══ Available data ══
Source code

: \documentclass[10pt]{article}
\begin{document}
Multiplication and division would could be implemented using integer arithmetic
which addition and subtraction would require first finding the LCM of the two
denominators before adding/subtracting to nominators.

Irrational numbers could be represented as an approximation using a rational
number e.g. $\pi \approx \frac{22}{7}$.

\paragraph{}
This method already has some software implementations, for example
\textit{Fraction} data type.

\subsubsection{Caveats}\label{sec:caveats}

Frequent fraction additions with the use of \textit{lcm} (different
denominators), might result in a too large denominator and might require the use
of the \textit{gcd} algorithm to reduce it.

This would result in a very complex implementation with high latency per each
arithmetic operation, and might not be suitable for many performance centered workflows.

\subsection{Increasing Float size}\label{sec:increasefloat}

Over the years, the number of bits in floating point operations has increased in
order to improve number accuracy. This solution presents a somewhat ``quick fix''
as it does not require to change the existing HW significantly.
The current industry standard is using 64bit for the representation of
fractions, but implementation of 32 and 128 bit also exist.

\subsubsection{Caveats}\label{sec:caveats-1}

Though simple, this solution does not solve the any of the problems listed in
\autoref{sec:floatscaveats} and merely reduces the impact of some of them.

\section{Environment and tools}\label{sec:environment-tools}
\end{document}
═══
══ Available data ══
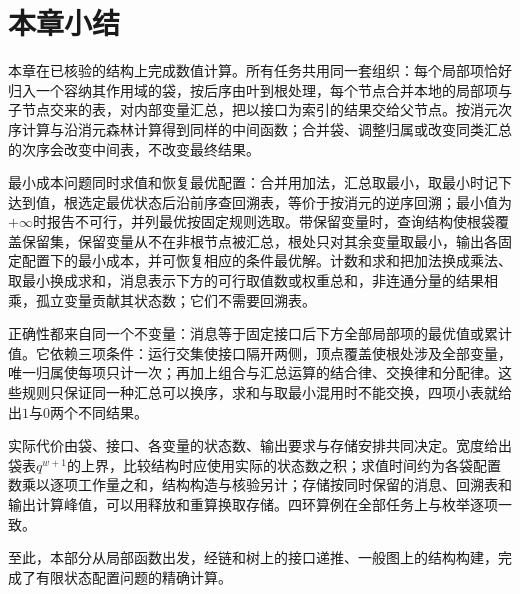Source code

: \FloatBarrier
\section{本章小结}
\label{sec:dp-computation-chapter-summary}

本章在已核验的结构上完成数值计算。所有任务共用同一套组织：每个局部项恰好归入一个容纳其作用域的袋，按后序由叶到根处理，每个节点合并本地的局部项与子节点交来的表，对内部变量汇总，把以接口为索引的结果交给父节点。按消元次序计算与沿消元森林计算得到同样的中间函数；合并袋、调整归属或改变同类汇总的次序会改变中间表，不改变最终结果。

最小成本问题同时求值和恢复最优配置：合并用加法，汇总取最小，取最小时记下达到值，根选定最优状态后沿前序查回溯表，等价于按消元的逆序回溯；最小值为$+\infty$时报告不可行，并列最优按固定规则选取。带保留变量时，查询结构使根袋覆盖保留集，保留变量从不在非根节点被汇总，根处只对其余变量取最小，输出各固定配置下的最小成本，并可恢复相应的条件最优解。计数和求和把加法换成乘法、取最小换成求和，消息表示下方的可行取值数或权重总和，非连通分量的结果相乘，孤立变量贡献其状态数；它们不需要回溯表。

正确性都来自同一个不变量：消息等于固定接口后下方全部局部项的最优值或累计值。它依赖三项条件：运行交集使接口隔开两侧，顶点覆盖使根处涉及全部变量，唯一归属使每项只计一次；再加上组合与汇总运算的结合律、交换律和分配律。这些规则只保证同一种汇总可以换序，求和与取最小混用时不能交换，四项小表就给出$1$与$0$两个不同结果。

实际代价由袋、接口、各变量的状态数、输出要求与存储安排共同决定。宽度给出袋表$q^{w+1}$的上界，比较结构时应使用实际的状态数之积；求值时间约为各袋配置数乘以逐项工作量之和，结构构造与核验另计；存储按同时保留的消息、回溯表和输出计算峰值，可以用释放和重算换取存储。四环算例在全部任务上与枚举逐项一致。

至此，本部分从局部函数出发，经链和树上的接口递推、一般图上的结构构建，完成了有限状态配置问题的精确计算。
═══
Problem description:
All lines in the listing above between the line with "最小成本问题同时求值和恢复最" and the line with "实际代价由袋、接口、各变量的", inclusive, should be set down exactly, and no line outside that range.

Task output:
最小成本问题同时求值和恢复最优配置：合并用加法，汇总取最小，取最小时记下达到值，根选定最优状态后沿前序查回溯表，等价于按消元的逆序回溯；最小值为$+\infty$时报告不可行，并列最优按固定规则选取。带保留变量时，查询结构使根袋覆盖保留集，保留变量从不在非根节点被汇总，根处只对其余变量取最小，输出各固定配置下的最小成本，并可恢复相应的条件最优解。计数和求和把加法换成乘法、取最小换成求和，消息表示下方的可行取值数或权重总和，非连通分量的结果相乘，孤立变量贡献其状态数；它们不需要回溯表。

正确性都来自同一个不变量：消息等于固定接口后下方全部局部项的最优值或累计值。它依赖三项条件：运行交集使接口隔开两侧，顶点覆盖使根处涉及全部变量，唯一归属使每项只计一次；再加上组合与汇总运算的结合律、交换律和分配律。这些规则只保证同一种汇总可以换序，求和与取最小混用时不能交换，四项小表就给出$1$与$0$两个不同结果。

实际代价由袋、接口、各变量的状态数、输出要求与存储安排共同决定。宽度给出袋表$q^{w+1}$的上界，比较结构时应使用实际的状态数之积；求值时间约为各袋配置数乘以逐项工作量之和，结构构造与核验另计；存储按同时保留的消息、回溯表和输出计算峰值，可以用释放和重算换取存储。四环算例在全部任务上与枚举逐项一致。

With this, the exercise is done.